Consequently, we define seven patterns for some explosion and non-explosion phenomena including: pyroclastic density currents, lava fountains, lava and tephra fallout, nuclear explosions, wildfires, fireworks, and, sky clouds. Towards the classification goal, we collected a new dataset of 5327 2D RGB images, which are used for training the classifier. Since we do not have access to explosion zones for testing the classifier and showing that the system can be applied in reality, we evaluated the proposed research methodology on video sequences that were downloaded from the YouTube website. These videos were taken in real outdoor environments for the seven scenarios of the respective defined classes.

The objectives of employing feature extraction approaches and a classification technique in the proposed framework are twofold. First, compute features which have the most relevant information that characterize explosion phenomena from the input image data, which will result in reducing the computational cost. This factor is often considered as the challenge to perform the desired classification task of any application. Second, employ a classifier to categorize those phenomena and evaluate the performance of the developed system.

In order to achieve high reliability of the explosion detection and classification system, we propose developing a system that has the following characteristics: first, an explosion event is represented by different feature sets or classes. These discriminative features obtained using our proposed research methodology are invariant in terms of translation, illumination, rotation, and scale. Second, it is processed by multiple types of analysis such as texture analysis, spatial (spectral) analysis, and frequency analysis.

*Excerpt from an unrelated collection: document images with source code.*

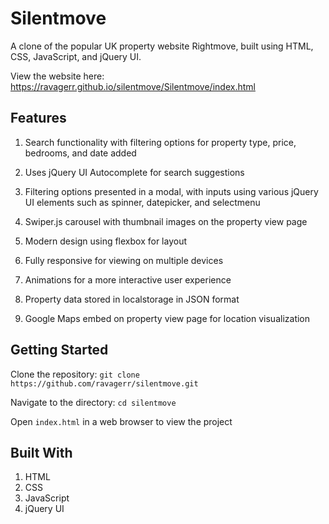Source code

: # Silentmove
A clone of the popular UK property website Rightmove, built using HTML, CSS, JavaScript, and jQuery UI.

View the website here: https://ravagerr.github.io/silentmove/Silentmove/index.html

## Features
1. Search functionality with filtering options for property type, price, bedrooms, and date added

2. Uses jQuery UI Autocomplete for search suggestions

3. Filtering options presented in a modal, with inputs using various jQuery UI elements such as spinner, datepicker, and selectmenu

4. Swiper.js carousel with thumbnail images on the property view page

5. Modern design using flexbox for layout

6. Fully responsive for viewing on multiple devices

7. Animations for a more interactive user experience

8. Property data stored in localstorage in JSON format

9. Google Maps embed on property view page for location visualization

## Getting Started
Clone the repository: ```git clone https://github.com/ravagerr/silentmove.git```

Navigate to the directory: ```cd silentmove```

Open ```index.html``` in a web browser to view the project

## Built With
1. HTML
2. CSS
3. JavaScript
4. jQuery UI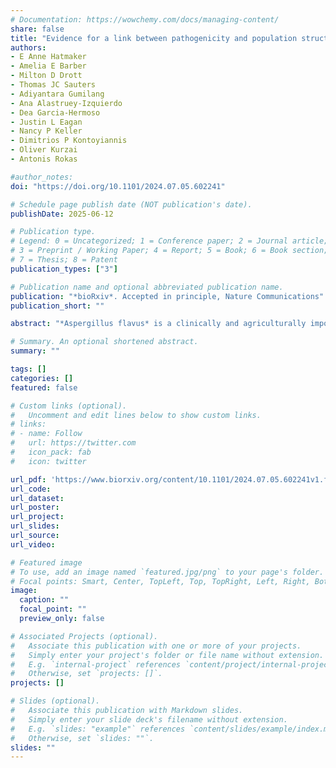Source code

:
 ```yaml
---
# Documentation: https://wowchemy.com/docs/managing-content/
share: false
title: "Evidence for a link between pathogenicity and population structure in a fungal pathogen of humans"
authors:
- E Anne Hatmaker
- Amelia E Barber
- Milton D Drott
- Thomas JC Sauters
- Adiyantara Gumilang
- Ana Alastruey-Izquierdo
- Dea Garcia-Hermoso
- Justin L Eagan
- Nancy P Keller
- Dimitrios P Kontoyiannis
- Oliver Kurzai
- Antonis Rokas

#author_notes:
doi: "https://doi.org/10.1101/2024.07.05.602241"

# Schedule page publish date (NOT publication's date).
publishDate: 2025-06-12

# Publication type.
# Legend: 0 = Uncategorized; 1 = Conference paper; 2 = Journal article;
# 3 = Preprint / Working Paper; 4 = Report; 5 = Book; 6 = Book section;
# 7 = Thesis; 8 = Patent
publication_types: ["3"]

# Publication name and optional abbreviated publication name.
publication: "*bioRxiv*. Accepted in principle, Nature Communications"
publication_short: ""

abstract: "*Aspergillus flavus* is a clinically and agriculturally important saprotrophic fungus responsible for severe human infections and extensive crop losses. We analyzed genomic data from 250 (95 clinical and 155 environmental) A. flavus isolates from 9 countries, including 70 newly sequenced clinical isolates, to examine population and pan-genome structure and their relationship to pathogenicity. We identified five *A. flavus* populations, including a new population, D, corresponding to distinct clades in the genome-wide phylogeny. Strikingly, > 75% of clinical isolates were from population D. Accessory genes, including genes within biosynthetic gene clusters, were significantly more common in some populations but rare in others. Population D was enriched for genes associated with zinc ion binding, lipid metabolism, and certain types of hydrolase activity. In contrast to the major human pathogen *Aspergillus fumigatus*, *A. flavus* pathogenicity in humans is strongly associated with population structure, making it a great system for investigating how population-specific genes contribute to pathogenicity."

# Summary. An optional shortened abstract.
summary: ""

tags: []
categories: []
featured: false

# Custom links (optional).
#   Uncomment and edit lines below to show custom links.
# links:
# - name: Follow
#   url: https://twitter.com
#   icon_pack: fab
#   icon: twitter

url_pdf: 'https://www.biorxiv.org/content/10.1101/2024.07.05.602241v1.full.pdf'
url_code:
url_dataset:
url_poster:
url_project:
url_slides:
url_source:
url_video:

# Featured image
# To use, add an image named `featured.jpg/png` to your page's folder. 
# Focal points: Smart, Center, TopLeft, Top, TopRight, Left, Right, BottomLeft, Bottom, BottomRight.
image:
  caption: ""
  focal_point: ""
  preview_only: false

# Associated Projects (optional).
#   Associate this publication with one or more of your projects.
#   Simply enter your project's folder or file name without extension.
#   E.g. `internal-project` references `content/project/internal-project/index.md`.
#   Otherwise, set `projects: []`.
projects: []

# Slides (optional).
#   Associate this publication with Markdown slides.
#   Simply enter your slide deck's filename without extension.
#   E.g. `slides: "example"` references `content/slides/example/index.md`.
#   Otherwise, set `slides: ""`.
slides: ""
---
```

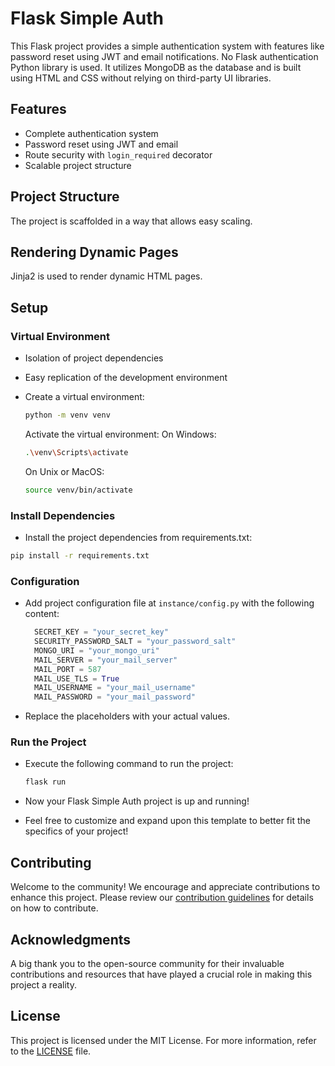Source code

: # Flask Simple Auth

This Flask project provides a simple authentication system with features like password reset using JWT and email notifications. No Flask authentication Python library is used. It utilizes MongoDB as the database and is built using HTML and CSS without relying on third-party UI libraries.

## Features

- Complete authentication system
- Password reset using JWT and email
- Route security with `login_required` decorator
- Scalable project structure

## Project Structure

The project is scaffolded in a way that allows easy scaling.

## Rendering Dynamic Pages

Jinja2 is used to render dynamic HTML pages.

## Setup

### Virtual Environment

- Isolation of project dependencies
- Easy replication of the development environment
- Create a virtual environment:

   ```bash
   python -m venv venv
   ```

   Activate the virtual environment:
    On Windows:

    ```bash
    .\venv\Scripts\activate
    ```

   On Unix or MacOS:

    ```bash
    source venv/bin/activate
    ```

### Install Dependencies

- Install the project dependencies from requirements.txt:

```bash
pip install -r requirements.txt
```

### Configuration

- Add project configuration file at `instance/config.py` with the following content:

  ```python
    SECRET_KEY = "your_secret_key"
    SECURITY_PASSWORD_SALT = "your_password_salt"
    MONGO_URI = "your_mongo_uri"
    MAIL_SERVER = "your_mail_server"
    MAIL_PORT = 587
    MAIL_USE_TLS = True
    MAIL_USERNAME = "your_mail_username"
    MAIL_PASSWORD = "your_mail_password"
  ```

- Replace the placeholders with your actual values.

### Run the Project

- Execute the following command to run the project:

  ```bash
  flask run
  ```

- Now your Flask Simple Auth project is up and running!
- Feel free to customize and expand upon this template to better fit the specifics of your project!

## Contributing

Welcome to the community! We encourage and appreciate contributions to enhance this project. Please review our [contribution guidelines](CONTRIBUTING.md) for details on how to contribute.

## Acknowledgments

A big thank you to the open-source community for their invaluable contributions and resources that have played a crucial role in making this project a reality.

## License

This project is licensed under the MIT License. For more information, refer to the [LICENSE](LICENSE) file.
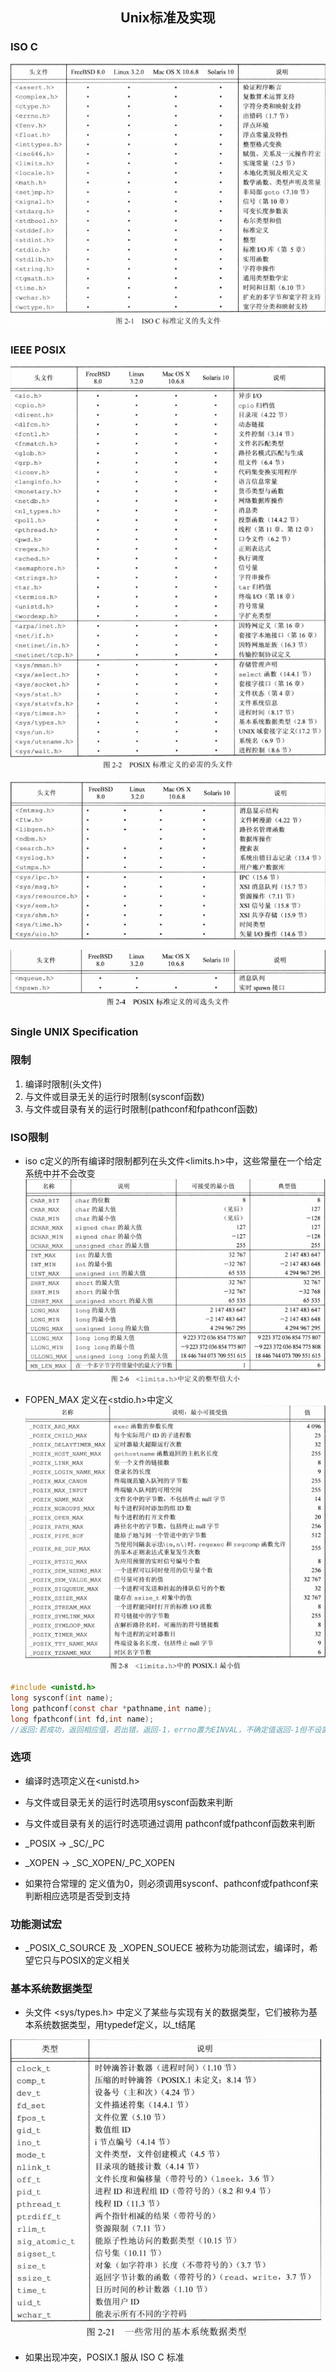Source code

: ## <center>Unix标准及实现</center>

### ISO C
![isoc](../../image/isoc.png)

### IEEE POSIX

![IEEE POSIX](../../image/POSIX.png)

![POSIX XSI](../../image/XSI.png)

![POSIX U](../../image/POSIX_U.png)

### Single UNIX Specification

### 限制

1. 编译时限制(头文件)
2. 与文件或目录无关的运行时限制(sysconf函数)
3. 与文件或目录有关的运行时限制(pathconf和fpathconf函数)

### ISO限制
* iso c定义的所有编译时限制都列在头文件<limits.h>中，这些常量在一个给定系统中并不会改变
![isoc limits](../../image/limits.png)

* FOPEN_MAX 定义在<stdio.h>中定义
![posix0.1 limits](../../image/limits1.png)

```c
#include <unistd.h>
long sysconf(int name);
long pathconf(const char *pathname,int name);
long fpathconf(int fd,int name);
//返回:若成功，返回相应值，若出错，返回-1，errno置为EINVAL，不确定值返回-1但不设置errno的值
```

### 选项
* 编译时选项定义在<unistd.h>
* 与文件或目录无关的运行时选项用sysconf函数来判断
* 与文件或目录有关的运行时选项通过调用 pathconf或fpathconf函数来判断
* _POSIX  -> _SC/_PC    
* _XOPEN  -> _SC_XOPEN/_PC_XOPEN

* 如果符合常理的 定义值为0，则必须调用sysconf、pathconf或fpathconf来判断相应选项是否受到支持

### 功能测试宏

* _POSIX_C_SOURCE 及 _XOPEN_SOUECE 被称为功能测试宏，编译时，希望它只与POSIX的定义相关

### 基本系统数据类型

* 头文件 <sys/types.h> 中定义了某些与实现有关的数据类型，它们被称为基本系统数据类型，用typedef定义，以_t结尾

![type.h](../../image/types.png)

* 如果出现冲突，POSIX.1 服从 ISO C 标准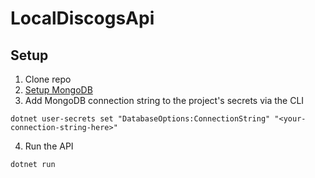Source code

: # LocalDiscogsApi

## Setup

1. Clone repo
2. [Setup MongoDB](https://docs.mongodb.com/guides/cloud/connectionstring/)
3. Add MongoDB connection string to the project's secrets via the CLI
```
dotnet user-secrets set "DatabaseOptions:ConnectionString" "<your-connection-string-here>"
```
4. Run the API
```
dotnet run
```
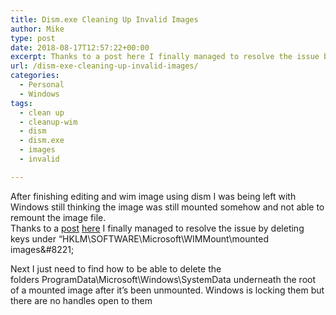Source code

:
 ```yaml
---
title: Dism.exe Cleaning Up Invalid Images
author: Mike
type: post
date: 2018-08-17T12:57:22+00:00
excerpt: Thanks to a post here I finally managed to resolve the issue by deleting keys under "HKLM\SOFTWARE\Microsoft\WIMMount\mounted images\"
url: /dism-exe-cleaning-up-invalid-images/
categories:
  - Personal
  - Windows
tags:
  - clean up
  - cleanup-wim
  - dism
  - dism.exe
  - images
  - invalid

---
```

After finishing editing and wim image using dism I was being left with Windows still thinking the image was still mounted somehow and not able to remount the image file.  
Thanks to a [post][1] [here][1] I finally managed to resolve the issue by deleting keys under &#8220;HKLM\SOFTWARE\Microsoft\WIMMount\mounted images\&#8221;

Next I just need to find how to be able to delete the folders ProgramData\Microsoft\Windows\SystemData underneath the root of a mounted image after it&#8217;s been unmounted. Windows is locking them but there are no handles open to them

 [1]: https://trueliarx.blogspot.com/2014/07/force-unmount-and-clean-up-of-wim-image.html#comment-form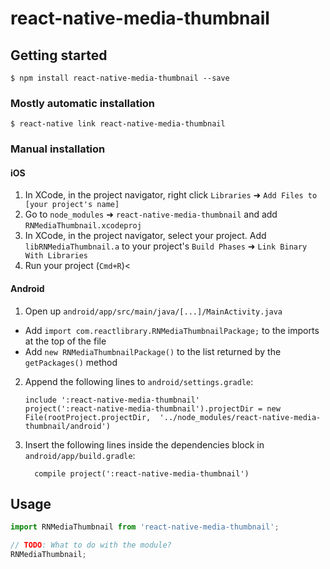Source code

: 
# react-native-media-thumbnail

## Getting started

`$ npm install react-native-media-thumbnail --save`

### Mostly automatic installation

`$ react-native link react-native-media-thumbnail`

### Manual installation


#### iOS

1. In XCode, in the project navigator, right click `Libraries` ➜ `Add Files to [your project's name]`
2. Go to `node_modules` ➜ `react-native-media-thumbnail` and add `RNMediaThumbnail.xcodeproj`
3. In XCode, in the project navigator, select your project. Add `libRNMediaThumbnail.a` to your project's `Build Phases` ➜ `Link Binary With Libraries`
4. Run your project (`Cmd+R`)<

#### Android

1. Open up `android/app/src/main/java/[...]/MainActivity.java`
  - Add `import com.reactlibrary.RNMediaThumbnailPackage;` to the imports at the top of the file
  - Add `new RNMediaThumbnailPackage()` to the list returned by the `getPackages()` method
2. Append the following lines to `android/settings.gradle`:
  	```
  	include ':react-native-media-thumbnail'
  	project(':react-native-media-thumbnail').projectDir = new File(rootProject.projectDir, 	'../node_modules/react-native-media-thumbnail/android')
  	```
3. Insert the following lines inside the dependencies block in `android/app/build.gradle`:
  	```
      compile project(':react-native-media-thumbnail')
  	```


## Usage
```javascript
import RNMediaThumbnail from 'react-native-media-thumbnail';

// TODO: What to do with the module?
RNMediaThumbnail;
```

Third, it provides different views or interpretations for the same scene of an explosion or non-explosion phenomena under consideration in this research, and lastly, combining texture, amplitude and frequency features provides a valuable insight into the images under consideration.

As important as it is in practice, installation of such a system for detecting and categorizing explosion phenomena at early stages would be valuable, and would play a significant role by providing rapid emergency alerts not only to notify people about threats to their safety once an unexpected explosion event occurred, but also to help community organizations and directors provide assessment for civilians and explosion victims in a minimal time.

3. Related Work

Several projects are being conducted by U.S. Geological Survey (USGS) in the United States on monitoring volcanic eruptions [27,28,29,30]. As seen in Figure 3, monitoring of volcanic eruptions is accomplished using some important techniques as follows: (1) detecting volcanic tremor (harmonic tremor); (2) hydrologic monitoring; (3) gas emission; (4) temperature measurements using thermocouples, Thermal Infrared Radiation (TIR) video cameras, and infrared satellite sensors); (5) satellite remote sensing such as Moderate Resolution Imaging Spectroradiometer (MODIS); and, lastly, (6) monitoring volcano ground deformation by using: Electronic Distance Meter (EDM), Tiltmeter, Global Positioning System (GPS), and Interferometric Synthetic Aperture Radar (InSAR) images.

In addition, Langer et al. applied SVM and neural network to classify volcanic tremor (seismic waves) patterns [31]. Furthermore, Iyer et al. proposed a classification system based on extracting unique cepstral features from a volcano’s infrasonic signature, and feeding these features to the Radial Basis Function Neural Network [32]. Moreover, Picchiani et al. used a single layer neural network to classify ash clouds of MODIS images in the Thermal InfraRed (TIR) spectral [33]. Furthermore, Tan et al. proposed a Bayesian detection algorithm and a near-optimal sensor selection algorithm to detect earthquake events and timing using wireless sensor networks [34].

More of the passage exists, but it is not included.